To test if loss of KCNJ13 expression causes loss of RPE cells, we first examined Kcnj13 mutant RPE cells by co-staining for KCNJ13 and RPE65, an RPE cell marker which is abundantly expressed in RPE cells23,24. As shown in Fig. 3l and 3m, we detect RPE65 expression in both KCNJ13 expressing and non-expressing RPE cells, including those accompanied by severe loss of photoreceptors (Fig. 3m). Second, we tested for potential RPE cell death by TUNEL staining of retinal sections from mosaic mouse k713110104 and did not observe any TUNEL-positive RPE cells, while TUNEL-positive photoreceptor cells overlying mutant RPE cells were occasionally observed (Supplementary Fig. S3). These two lines of evidence suggest that KCNJ13 expression in RPE cells is required for photoreceptor survival.
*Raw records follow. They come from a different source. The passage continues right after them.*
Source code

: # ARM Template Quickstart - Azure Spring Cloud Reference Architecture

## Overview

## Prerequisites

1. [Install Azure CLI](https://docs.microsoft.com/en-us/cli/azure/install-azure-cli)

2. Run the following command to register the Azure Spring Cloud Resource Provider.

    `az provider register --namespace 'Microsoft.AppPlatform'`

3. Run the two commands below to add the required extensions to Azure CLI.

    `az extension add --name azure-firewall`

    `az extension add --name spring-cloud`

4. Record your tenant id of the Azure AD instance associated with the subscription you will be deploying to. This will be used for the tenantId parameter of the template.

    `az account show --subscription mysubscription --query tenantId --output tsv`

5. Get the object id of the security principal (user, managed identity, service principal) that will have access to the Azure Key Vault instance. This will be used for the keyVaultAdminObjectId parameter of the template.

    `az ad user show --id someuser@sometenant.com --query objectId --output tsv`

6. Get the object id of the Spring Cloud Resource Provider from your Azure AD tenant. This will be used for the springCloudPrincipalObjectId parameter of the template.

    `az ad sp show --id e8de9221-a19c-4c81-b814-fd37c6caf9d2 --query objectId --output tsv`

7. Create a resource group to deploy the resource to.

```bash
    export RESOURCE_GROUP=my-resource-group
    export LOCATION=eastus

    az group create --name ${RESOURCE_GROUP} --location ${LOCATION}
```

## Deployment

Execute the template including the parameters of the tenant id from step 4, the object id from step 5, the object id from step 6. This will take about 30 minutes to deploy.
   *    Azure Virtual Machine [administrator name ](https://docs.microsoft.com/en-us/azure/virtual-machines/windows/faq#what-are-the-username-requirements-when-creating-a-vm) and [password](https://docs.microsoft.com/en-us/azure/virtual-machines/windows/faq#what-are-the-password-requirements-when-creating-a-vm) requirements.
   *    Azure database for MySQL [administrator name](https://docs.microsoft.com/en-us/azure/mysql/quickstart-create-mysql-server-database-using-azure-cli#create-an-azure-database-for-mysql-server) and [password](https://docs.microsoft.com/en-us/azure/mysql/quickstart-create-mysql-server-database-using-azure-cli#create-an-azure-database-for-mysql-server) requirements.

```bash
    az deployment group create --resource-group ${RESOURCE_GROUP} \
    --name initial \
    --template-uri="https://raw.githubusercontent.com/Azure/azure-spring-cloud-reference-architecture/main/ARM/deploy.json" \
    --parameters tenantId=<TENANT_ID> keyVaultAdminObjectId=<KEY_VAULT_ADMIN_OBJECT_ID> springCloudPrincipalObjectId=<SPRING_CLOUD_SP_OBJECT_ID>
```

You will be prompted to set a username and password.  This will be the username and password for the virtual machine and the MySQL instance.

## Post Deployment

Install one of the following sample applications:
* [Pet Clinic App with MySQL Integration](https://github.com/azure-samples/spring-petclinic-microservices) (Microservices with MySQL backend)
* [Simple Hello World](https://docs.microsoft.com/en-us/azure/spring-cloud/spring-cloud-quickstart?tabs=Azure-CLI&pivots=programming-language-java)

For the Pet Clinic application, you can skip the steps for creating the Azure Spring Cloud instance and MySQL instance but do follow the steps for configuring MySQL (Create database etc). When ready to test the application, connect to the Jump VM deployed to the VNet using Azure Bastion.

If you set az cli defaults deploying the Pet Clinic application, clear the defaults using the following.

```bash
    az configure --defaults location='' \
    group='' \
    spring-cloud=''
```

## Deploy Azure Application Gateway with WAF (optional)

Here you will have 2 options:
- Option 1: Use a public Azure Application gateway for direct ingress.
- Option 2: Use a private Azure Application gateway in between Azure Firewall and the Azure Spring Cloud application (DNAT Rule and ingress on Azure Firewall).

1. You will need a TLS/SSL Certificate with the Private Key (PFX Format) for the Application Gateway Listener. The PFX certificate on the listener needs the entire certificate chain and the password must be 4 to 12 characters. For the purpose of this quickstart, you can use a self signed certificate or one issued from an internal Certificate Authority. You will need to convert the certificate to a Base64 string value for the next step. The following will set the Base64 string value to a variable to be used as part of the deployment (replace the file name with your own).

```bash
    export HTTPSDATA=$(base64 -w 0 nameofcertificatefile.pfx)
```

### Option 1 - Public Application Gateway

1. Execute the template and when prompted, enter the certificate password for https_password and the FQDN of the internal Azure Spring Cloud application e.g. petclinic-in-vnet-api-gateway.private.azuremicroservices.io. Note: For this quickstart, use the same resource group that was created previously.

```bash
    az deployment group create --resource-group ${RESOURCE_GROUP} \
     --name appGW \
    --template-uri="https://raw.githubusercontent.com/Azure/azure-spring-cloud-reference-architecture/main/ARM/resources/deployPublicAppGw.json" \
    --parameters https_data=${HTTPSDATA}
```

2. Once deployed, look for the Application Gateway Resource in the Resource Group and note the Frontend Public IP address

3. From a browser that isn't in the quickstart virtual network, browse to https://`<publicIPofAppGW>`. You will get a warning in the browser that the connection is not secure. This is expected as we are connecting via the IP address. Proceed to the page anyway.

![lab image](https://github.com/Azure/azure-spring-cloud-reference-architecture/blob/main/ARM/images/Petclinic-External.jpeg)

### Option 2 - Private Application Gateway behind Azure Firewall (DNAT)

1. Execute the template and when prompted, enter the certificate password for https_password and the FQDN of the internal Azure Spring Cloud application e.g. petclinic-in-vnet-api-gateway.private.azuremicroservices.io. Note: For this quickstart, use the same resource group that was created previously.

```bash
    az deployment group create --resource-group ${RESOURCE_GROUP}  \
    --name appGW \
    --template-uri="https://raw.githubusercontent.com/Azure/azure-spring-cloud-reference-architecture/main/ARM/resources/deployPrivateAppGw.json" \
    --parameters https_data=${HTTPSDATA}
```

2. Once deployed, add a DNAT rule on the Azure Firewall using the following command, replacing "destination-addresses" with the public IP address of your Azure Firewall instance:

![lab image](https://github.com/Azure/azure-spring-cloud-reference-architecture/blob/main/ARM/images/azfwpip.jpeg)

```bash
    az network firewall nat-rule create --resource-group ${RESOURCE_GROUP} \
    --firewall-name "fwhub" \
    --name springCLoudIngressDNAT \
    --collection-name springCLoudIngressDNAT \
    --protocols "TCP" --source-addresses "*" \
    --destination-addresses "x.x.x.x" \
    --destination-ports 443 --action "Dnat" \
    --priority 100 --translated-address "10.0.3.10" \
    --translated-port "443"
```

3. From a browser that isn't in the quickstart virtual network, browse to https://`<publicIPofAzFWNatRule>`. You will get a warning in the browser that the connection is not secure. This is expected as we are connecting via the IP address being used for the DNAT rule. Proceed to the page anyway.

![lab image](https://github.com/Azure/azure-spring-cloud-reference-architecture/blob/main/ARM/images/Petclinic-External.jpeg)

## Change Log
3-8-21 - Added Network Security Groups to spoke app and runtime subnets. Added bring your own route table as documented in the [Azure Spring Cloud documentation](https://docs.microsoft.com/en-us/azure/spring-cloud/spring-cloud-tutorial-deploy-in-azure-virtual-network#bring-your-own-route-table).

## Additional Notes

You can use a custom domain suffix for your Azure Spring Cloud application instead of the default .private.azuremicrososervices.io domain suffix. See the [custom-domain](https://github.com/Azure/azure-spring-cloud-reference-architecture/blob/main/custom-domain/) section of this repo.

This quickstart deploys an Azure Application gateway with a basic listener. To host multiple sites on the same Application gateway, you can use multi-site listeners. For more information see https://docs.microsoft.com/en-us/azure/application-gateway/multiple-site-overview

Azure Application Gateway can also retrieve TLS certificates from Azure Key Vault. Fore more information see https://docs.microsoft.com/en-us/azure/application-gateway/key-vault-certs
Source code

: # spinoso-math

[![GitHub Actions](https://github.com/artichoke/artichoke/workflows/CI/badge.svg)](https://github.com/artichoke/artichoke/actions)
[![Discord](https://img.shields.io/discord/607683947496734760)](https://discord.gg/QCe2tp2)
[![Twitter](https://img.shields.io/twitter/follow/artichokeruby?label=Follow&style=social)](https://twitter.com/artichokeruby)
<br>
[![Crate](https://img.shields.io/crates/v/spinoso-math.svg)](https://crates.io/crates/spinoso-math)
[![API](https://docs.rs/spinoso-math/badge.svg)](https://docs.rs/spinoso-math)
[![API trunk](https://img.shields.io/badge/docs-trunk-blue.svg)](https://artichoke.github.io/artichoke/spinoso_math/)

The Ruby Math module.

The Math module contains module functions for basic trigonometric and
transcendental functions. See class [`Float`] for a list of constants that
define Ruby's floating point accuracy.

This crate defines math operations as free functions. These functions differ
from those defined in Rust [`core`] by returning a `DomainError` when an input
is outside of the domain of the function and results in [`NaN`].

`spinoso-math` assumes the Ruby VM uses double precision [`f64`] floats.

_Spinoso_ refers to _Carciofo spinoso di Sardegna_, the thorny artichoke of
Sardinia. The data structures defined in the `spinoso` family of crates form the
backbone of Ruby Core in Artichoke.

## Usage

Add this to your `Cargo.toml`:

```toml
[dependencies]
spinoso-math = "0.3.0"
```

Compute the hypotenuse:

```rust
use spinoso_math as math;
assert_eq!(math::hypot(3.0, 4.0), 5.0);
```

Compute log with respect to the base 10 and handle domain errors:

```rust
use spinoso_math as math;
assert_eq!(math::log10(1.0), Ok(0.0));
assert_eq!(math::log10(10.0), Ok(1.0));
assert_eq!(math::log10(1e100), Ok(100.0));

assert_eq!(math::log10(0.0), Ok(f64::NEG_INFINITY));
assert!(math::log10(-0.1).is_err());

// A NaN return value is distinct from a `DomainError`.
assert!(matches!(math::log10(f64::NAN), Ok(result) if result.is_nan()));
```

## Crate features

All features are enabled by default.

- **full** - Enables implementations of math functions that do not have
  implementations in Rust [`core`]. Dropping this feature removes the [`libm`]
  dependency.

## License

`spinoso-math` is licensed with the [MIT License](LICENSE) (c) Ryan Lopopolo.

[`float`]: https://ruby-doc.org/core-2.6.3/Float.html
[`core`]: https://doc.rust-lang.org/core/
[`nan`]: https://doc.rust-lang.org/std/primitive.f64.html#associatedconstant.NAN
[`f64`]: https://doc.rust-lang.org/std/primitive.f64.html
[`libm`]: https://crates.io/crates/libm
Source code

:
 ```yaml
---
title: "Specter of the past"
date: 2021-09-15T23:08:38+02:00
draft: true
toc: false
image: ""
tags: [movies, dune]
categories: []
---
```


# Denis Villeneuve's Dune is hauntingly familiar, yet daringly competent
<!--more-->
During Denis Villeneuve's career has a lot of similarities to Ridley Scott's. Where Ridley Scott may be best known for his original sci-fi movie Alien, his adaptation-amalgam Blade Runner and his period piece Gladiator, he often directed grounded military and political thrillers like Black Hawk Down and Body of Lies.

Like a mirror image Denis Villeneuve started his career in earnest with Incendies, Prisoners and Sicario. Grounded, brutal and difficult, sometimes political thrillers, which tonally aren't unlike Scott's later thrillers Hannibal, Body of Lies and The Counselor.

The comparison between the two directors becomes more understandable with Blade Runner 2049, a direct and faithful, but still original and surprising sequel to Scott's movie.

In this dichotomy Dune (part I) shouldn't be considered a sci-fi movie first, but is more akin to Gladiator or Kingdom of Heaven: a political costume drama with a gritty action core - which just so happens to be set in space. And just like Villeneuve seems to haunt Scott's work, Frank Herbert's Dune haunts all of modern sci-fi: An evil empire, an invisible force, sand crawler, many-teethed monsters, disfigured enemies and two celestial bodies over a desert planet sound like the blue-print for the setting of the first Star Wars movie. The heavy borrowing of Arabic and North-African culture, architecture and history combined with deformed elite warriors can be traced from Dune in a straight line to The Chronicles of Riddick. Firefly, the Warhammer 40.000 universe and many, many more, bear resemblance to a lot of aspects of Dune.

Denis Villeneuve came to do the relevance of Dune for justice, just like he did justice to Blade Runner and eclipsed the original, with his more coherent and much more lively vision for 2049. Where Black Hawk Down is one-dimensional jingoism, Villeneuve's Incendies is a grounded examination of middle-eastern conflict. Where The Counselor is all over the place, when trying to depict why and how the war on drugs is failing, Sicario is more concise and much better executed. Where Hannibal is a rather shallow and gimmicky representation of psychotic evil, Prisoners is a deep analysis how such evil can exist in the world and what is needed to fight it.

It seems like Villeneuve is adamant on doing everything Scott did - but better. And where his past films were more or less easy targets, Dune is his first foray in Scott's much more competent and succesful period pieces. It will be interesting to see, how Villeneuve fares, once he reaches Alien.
Severe retinal defects in F0 mosaic mice with extensive loss of Kcnj13 function
One F0 mutant mouse (k713110103) was sacrificed at 17 weeks of age for histological and immunofluorescence evaluation. As shown in Fig. 3e and 3e’, photoreceptor cells in this mouse are almost entirely absent with only a few surviving (marked by a white arrowhead). Consistent with the near complete loss of photoreceptors, KCNJ13 expression is not detected in serial sections covering half of each eyecup. We hypothesized that the F0 mutant mice (k713110103 and k713110104) showing significant retinal defects likely have a high frequency of Kcnj13 mutant cells. We therefore performed additional PCR sub-cloning and sequencing (Table 1) to determine the genotype of retinal sections lacking KCNJ13 expression. F0 mutant mouse k713110114, which exhibited KCNJ13 expression and ERGs similar to wild-type mice, was used as a control. Consistent with the observed lack of KCNJ13 protein, all sequenced clones (n = 155) of PCR products from k713110103 tail and retinal section DNA are indeed Kcnj13 null alleles. Thus, although germline transmission of a wild-type allele was observed for this mouse, which may explain its ability to survive past P1, the vast majority of tail and retinal tissue tested appears to be homozygous/transheterozygous mutant. For k713110104 retinal section DNA, only 4.3% of sequenced clones are wild-type allele W4, consistent with the observed sporadic expression of KCNJ13 (Fig. 3h). For k713110114 tail and retinal section DNA, the frequencies of wild-type (W4) and null (N2) alleles are almost equal and no other mutant allele was found. These sequencing results suggest that strong retinal defects observed in F0 mosaic mice result from a high frequency of Kcnj13 homozygous or transheterozygous null mutant RPE cells.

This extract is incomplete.